Que o fogo não chegue até lá onde os bichos e as bichas estão. Que o fogo cesse, penso.
É noite, é dia, na minha janela vejo a mata arder. Secou-me o açude de ideias.
Ponho minha máscara e vou para a rua. Não chove faz semanas, meses, anos. E as carreatas passam por mim a anunciar os novos tempos enquanto eu torço pela chuva e pelo passarinho.
Eu não quero mudar de planeta.”
O Preguiçoso (Pablo Neruda)
Continuarão a viajar coisas
de metal entre as estrelas,
subirão homens extenuados,
violentarão a Lua suave
e ali abrirão farmácias.
Neste temo de uva cheia
o vinho começa a viver
entre o mar e as cordilheiras.
No Chile bailam as cerejas,
cantam as moças morenas
e nas violas brilha a água.
O sol bate a todas as portas
e faz milagres com o trigo.
O primeiro vinho é rosado,
doce como um menino pequeno,
o segundo vinho é robusto
como a voz dum marinheiro
e o terceiro é um topázio,
uma papoila e um incêndio.
A minha casa tem mar e terra,
a minha mulher tem grandes olhos
da cor da avelã silvestre,
quando chega a noite o mar
veste-se de branco e de verde
e depois a Lua na espuma
sonha como noiva marinha.
Não quero mudar de planeta.
Foto da capa do post: Lalo de Almeida
Sobre o autor
Radicado em Nilópolis, município do Rio de Janeiro, Cícero César Sotero Batista é doutor, mestre e especialista na área da literatura.

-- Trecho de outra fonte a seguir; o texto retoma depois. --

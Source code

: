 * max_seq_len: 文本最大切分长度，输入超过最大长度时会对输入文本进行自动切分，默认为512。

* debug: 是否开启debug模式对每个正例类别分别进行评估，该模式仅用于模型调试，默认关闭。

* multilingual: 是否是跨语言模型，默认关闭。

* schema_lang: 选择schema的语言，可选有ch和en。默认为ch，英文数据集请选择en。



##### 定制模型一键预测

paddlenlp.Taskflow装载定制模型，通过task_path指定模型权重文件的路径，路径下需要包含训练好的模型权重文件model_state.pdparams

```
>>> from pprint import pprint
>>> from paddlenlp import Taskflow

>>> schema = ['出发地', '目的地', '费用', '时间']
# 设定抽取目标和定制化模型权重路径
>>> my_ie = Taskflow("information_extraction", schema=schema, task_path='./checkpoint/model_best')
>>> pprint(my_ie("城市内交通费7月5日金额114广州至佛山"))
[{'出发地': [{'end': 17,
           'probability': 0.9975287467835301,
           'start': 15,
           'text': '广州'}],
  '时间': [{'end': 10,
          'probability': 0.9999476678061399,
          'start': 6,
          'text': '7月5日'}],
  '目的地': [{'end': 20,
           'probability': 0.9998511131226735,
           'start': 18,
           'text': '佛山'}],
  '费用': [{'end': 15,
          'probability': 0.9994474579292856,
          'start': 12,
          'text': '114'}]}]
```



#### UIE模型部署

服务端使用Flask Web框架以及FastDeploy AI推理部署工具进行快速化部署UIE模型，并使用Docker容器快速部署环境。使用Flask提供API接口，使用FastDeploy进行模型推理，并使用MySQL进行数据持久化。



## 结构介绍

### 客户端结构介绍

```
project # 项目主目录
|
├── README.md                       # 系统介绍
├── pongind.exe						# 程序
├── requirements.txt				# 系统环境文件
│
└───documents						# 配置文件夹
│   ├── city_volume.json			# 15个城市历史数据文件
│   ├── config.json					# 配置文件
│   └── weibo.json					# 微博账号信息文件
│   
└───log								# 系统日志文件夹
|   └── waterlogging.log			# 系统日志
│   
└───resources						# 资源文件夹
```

É casado com Layla Warrak, com quem tem dois filhos, o Francisco e a Cecília, a quem se dedica em tempo integral e um pouco mais, se algum dos dois cair da/e cama.
Ou seja, Cícero César é professor, escritor e pai de dois, não exatamente nessa ordem. É autor do petisco Cartas para Francisco: uma cartografia dos afetos (Kazuá, 2019), Circo (de Bolso) Gilci e está preparando um livro sobre as letras e as crônicas que Aldir Blanc produziu na década de 1970.